Stilianos a 50 ans, est marié avec 2 enfants. Il habite Iliar, un petit village dans la region de Përmet au sud de l’Albanie. D’Octobre a Avril il vit dans sa maison a Iliar, les 6 autres mois d’été il vit en tente dans la montagne avec son troupeau.

Stilianos est berger depuis les années 90. Apres la chute du régime communiste il reprend le troupeau de son pere. Aujourd’hui il possede 100 moutons, 4 chevres, 1 vache et 1 jument.

Auparavant, Stilianos pouvait apporter le lait qu’il trayait de ses brebis a une fromagerie. Il percevait en plus une petite compensation pour sa vache et sa jument. Pour le blé, celui-ci pouvait etre amené a un moulin, les familles récupéraient la farine pour faire leur pain. Depuis la chute du regime communiste beaucoup d’entreprises ont fermé, la fromagerie et le moulin n’existent plus. Sa femme se charge donc de faire le fromage et pour ce qui est du blé, ils le vendent et achetent de la farine a Përmet pour faire leur pain. En bref, Stilianos estime que sa situation est pire qu’avant, il a le sentiment de vivre comme au Moyen-Age! Le seul point positif est qu’il vend ce qu’il produit et que sa capacite de production n’est a priori pas limitée (si ce n’est par les ha de terres cultivables qu’il peut exploiter).

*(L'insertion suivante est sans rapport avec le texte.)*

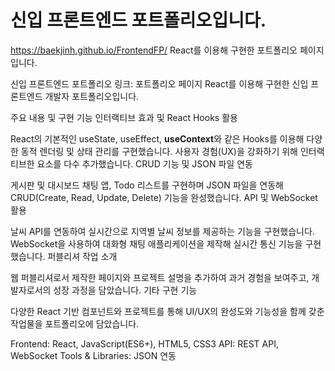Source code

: # 신입 프론트엔드 포트폴리오입니다.

https://baekjinh.github.io/FrontendFP/
React를 이용해 구현한 포트폴리오 페이지입니다.



신입 프론트엔드 포트폴리오
링크: 포트폴리오 페이지
React를 이용해 구현한 신입 프론트엔드 개발자 포트폴리오입니다.

주요 내용 및 구현 기능
인터랙티브 효과 및 React Hooks 활용

React의 기본적인 useState, useEffect, **useContext**와 같은 Hooks를 이용해 다양한 동적 렌더링 및 상태 관리를 구현했습니다.
사용자 경험(UX)을 강화하기 위해 인터랙티브한 요소를 다수 추가했습니다.
CRUD 기능 및 JSON 파일 연동

게시판 및 대시보드 채팅 앱, Todo 리스트를 구현하며 JSON 파일을 연동해 CRUD(Create, Read, Update, Delete) 기능을 완성했습니다.
API 및 WebSocket 활용

날씨 API를 연동하여 실시간으로 지역별 날씨 정보를 제공하는 기능을 구현했습니다.
WebSocket을 사용하여 대화형 채팅 애플리케이션을 제작해 실시간 통신 기능을 구현했습니다.
퍼블리셔 작업 소개

웹 퍼블리셔로서 제작한 페이지와 프로젝트 설명을 추가하여 과거 경험을 보여주고, 개발자로서의 성장 과정을 담았습니다.
기타 구현 기능

다양한 React 기반 컴포넌트와 프로젝트를 통해 UI/UX의 완성도와 기능성을 함께 갖춘 작업물을 포트폴리오에 담았습니다.


Frontend: React, JavaScript(ES6+), HTML5, CSS3
API: REST API, WebSocket
Tools & Libraries: JSON 연동
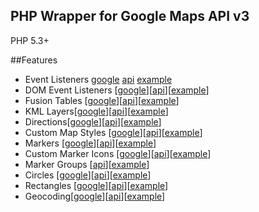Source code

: PHP Wrapper for Google Maps API v3
---

PHP 5.3+

##Features

 - Event Listeners [google](http://code.google.com/apis/maps/documentation/javascript/reference.html#MapsEventListener) [api](https://github.com/galen/PHP-Google-Maps-API/blob/master/classes/event/EventListener.php) [example](https://github.com/galen/PHP-Google-Maps-API/blob/master/examples/event_listeners.php)
 - DOM Event Listeners [[google](http://code.google.com/apis/maps/documentation/javascript/reference.html#MapsEventListener)][[api](https://github.com/galen/PHP-Google-Maps-API/blob/master/classes/event/DomEventListener.php)][[example](https://github.com/galen/PHP-Google-Maps-API/blob/master/examples/event_listeners.php)]
 - Fusion Tables [[google](http://code.google.com/apis/maps/documentation/javascript/reference.html#FusionTablesLayer)][[api](https://github.com/galen/PHP-Google-Maps-API/blob/master/classes/layer/FusionTable.php)][[example](http://www.galengrover.com/projects/google-maps/examples/fusion_tables.php)]
 - KML Layers[[google](http://code.google.com/apis/maps/documentation/javascript/reference.html#KmlLayer)][[api](https://github.com/galen/PHP-Google-Maps-API/blob/master/classes/layer/KmlLayer.php)][[example](http://www.galengrover.com/projects/google-maps/examples/fusion_tables.php)]
 - Directions[[google](http://code.google.com/apis/maps/documentation/javascript/reference.html#DirectionsRenderer)][[api](https://github.com/galen/PHP-Google-Maps-API/blob/master/classes/overlay/Directions.php)][[example](http://www.galengrover.com/projects/google-maps/examples/directions.php)]
 - Custom Map Styles [[google](http://code.google.com/apis/maps/documentation/javascript/maptypes.html#StyledMaps)][[api](https://github.com/galen/PHP-Google-Maps-API/blob/master/classes/overlay/MapStyle.php)][[example](http://www.galengrover.com/projects/google-maps/examples/map_custom_styles.php)]
 - Markers [[google](http://code.google.com/apis/maps/documentation/javascript/overlays.html#Markers)][[api](https://github.com/galen/PHP-Google-Maps-API/blob/master/classes/overlay/Marker.php)][[example](http://www.galengrover.com/projects/google-maps/examples/markers_basics.php)]
 - Custom Marker Icons [[google](http://code.google.com/apis/maps/documentation/javascript/overlays.html#Icons)][[api](https://github.com/galen/PHP-Google-Maps-API/blob/master/classes/overlay/MarkerIcon.php)][[example](http://www.galengrover.com/projects/google-maps/examples/markers_custom_icons.php)]
 - Marker Groups [[api](https://github.com/galen/PHP-Google-Maps-API/blob/master/classes/overlay/MarkerGroup.php)][[example](http://www.galengrover.com/projects/google-maps/examples/markers_groups.php)]
 - Circles [[google](http://code.google.com/apis/maps/documentation/javascript/reference.html#Circle)][[api](https://github.com/galen/PHP-Google-Maps-API/blob/master/classes/overlay/Circle.php)][[example](http://www.galengrover.com/projects/google-maps/examples/shapes.php)]
 - Rectangles [[google](http://code.google.com/apis/maps/documentation/javascript/reference.html#Rectangle)][[api](https://github.com/galen/PHP-Google-Maps-API/blob/master/classes/overlay/Rectangle.php)][[example](http://www.galengrover.com/projects/google-maps/examples/shapes.php)]
 - Geocoding[[google](http://code.google.com/apis/maps/documentation/geocoding/)][[api](https://github.com/galen/PHP-Google-Maps-API/blob/master/classes/service/Geocoder.php)][[example](http://www.galengrover.com/projects/google-maps/examples/geocoding.php)]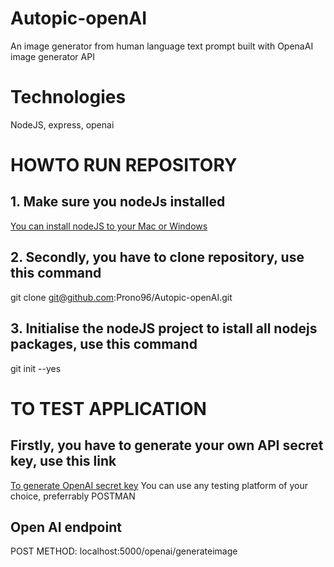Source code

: # Autopic-openAI
An image generator from human language text prompt built with OpenaAI image generator API

# Technologies
NodeJS, express, openai

# HOWTO RUN REPOSITORY
## 1. Make sure you nodeJs installed 
[You can install nodeJS to your Mac or Windows](https://nodejs.org/en/download/)

## 2. Secondly, you have to clone repository, use this command
git clone git@github.com:Prono96/Autopic-openAI.git

## 3. Initialise the nodeJS project to istall all nodejs packages, use this command
git init --yes


# TO TEST APPLICATION
## Firstly, you have to generate your own API secret key, use this link
[To generate OpenAI secret key](https://platform.openai.com/)
You can use any testing platform of your choice, preferrably POSTMAN
## Open AI endpoint
POST METHOD: localhost:5000/openai/generateimage
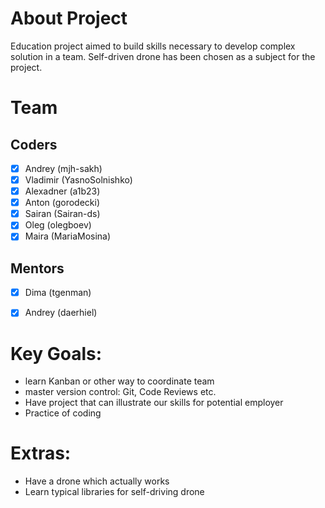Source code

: # About Project
Education project aimed to build skills necessary to develop complex solution in a team. Self-driven drone has been chosen as a subject for the project. 


# Team
## Coders

- [x] Andrey (mjh-sakh)
- [x] Vladimir (YasnoSolnishko)
- [x] Alexadner (a1b23)
- [x] Anton (gorodecki)
- [x] Sairan (Sairan-ds)
- [x] Oleg (olegboev)
- [x] Maira (MariaMosina)

## Mentors

- [x] Dima (tgenman)
- [x] Andrey (daerhiel)


# Key Goals:
- learn Kanban or other way to coordinate team
- master version control: Git, Code Reviews etc.
- Have project that can illustrate our skills for potential employer
- Practice of coding 

# Extras:
- Have a drone which actually works
- Learn typical libraries for self-driving drone
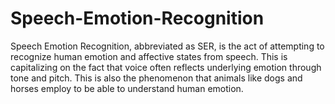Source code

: # Speech-Emotion-Recognition
Speech Emotion Recognition, abbreviated as SER, is the act of attempting to recognize human emotion and affective states from speech.
This is capitalizing on the fact that voice often reflects underlying emotion through tone and pitch. This is also the phenomenon that animals like dogs and horses employ to be able to understand human emotion.
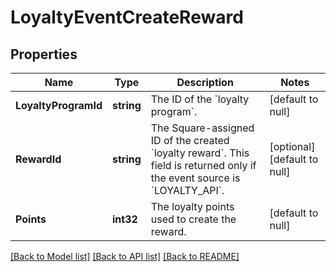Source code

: # LoyaltyEventCreateReward

## Properties
Name | Type | Description | Notes
------------ | ------------- | ------------- | -------------
**LoyaltyProgramId** | **string** | The ID of the &#x60;loyalty program&#x60;. | [default to null]
**RewardId** | **string** | The Square-assigned ID of the created &#x60;loyalty reward&#x60;. This field is returned only if the event source is &#x60;LOYALTY_API&#x60;. | [optional] [default to null]
**Points** | **int32** | The loyalty points used to create the reward. | [default to null]

[[Back to Model list]](../README.md#documentation-for-models) [[Back to API list]](../README.md#documentation-for-api-endpoints) [[Back to README]](../README.md)

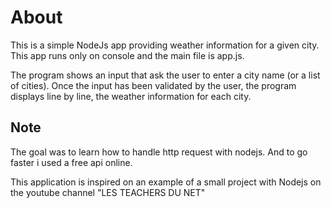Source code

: # About
This is a simple NodeJs app providing weather information for a given city.
This app runs only on console and the main file is app.js.

The program shows an input that ask the user to enter a city name (or a list of cities).
Once the input has been validated by the user, the program displays line by line, the weather information for each city.

## Note
The goal was to learn how to handle http request with nodejs. And to go faster i used a free api online.

This application is inspired on an example of a small project with Nodejs on the youtube channel "LES TEACHERS DU NET"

Le probleme selon lui est que ses charges sont bien trop importante relativement aux revenus qu’il parvient a tirer. Stilianos cultive une dizaine d’hectares: du blé, 1 ha d’avoine et de maïs. Il fauche egalement de l’herbe pour nourrir ses betes durant l’hiver. Pour les operations de labour, de semis et de fauche il utilise un tracteur. Mais l’utilisation de ce materiel lui revient a 20 000 lek (140 euros) ce qui represente beaucoup d’argent pour lui. Les divers medicaments et vaccins qu’il doit acheter pour ses betes representent egalement une charge non negligeable. Et d’un autre coté, ses fromages ne lui rapportent pas assez. Il est tributaire d’un commercant qui les lui achete 400 lek (3 euros) et les revend 700 lek (5 euros).

Pature et abreuvement du troupeau

L’autre probleme est selon lui la disponibilité des terres. Aujourd’hui encore des troupeaux venus des zones cotieres de l’Albanie transhument l’été dans la région. Ceci limite la quantité d’herbe a disposition ainsi que la possibilite de constituer des reserves de fourrage pour l’hiver. Aussi l’amelioration génétique des races (par importation de races francaises ou allemandes) ne lui parait pas etre une solution. Ces races produisent beaucoup mais seulement elles ont du fourrage a disposition. Ici l’hiver il y a beaucoup de neige, les routes sont bloquées et il y a peu de nourriture pour les betes.

En somme, Stilianos est assez pessimiste quant a l’avenir de son activité. Pour sa part, il n’a pas le choix. Il ne peut penser a se reconvertir car il ne connait que ce metier de berger. Quant a migrer, il n’a nul part d’autre ou aller et n’aurait pas l’argent necessaire. Son metier lui rapporte peu d’argent mais c’est mieux que rien, bien que ca ne soit pas meme suffisant pour permettre a son fils de s’acheter une voiture ou d’aller etudier a Tirana.

Il faut selon lui une nouvelle génération de politiciens. Les jeunes doivent prendre les choses en main!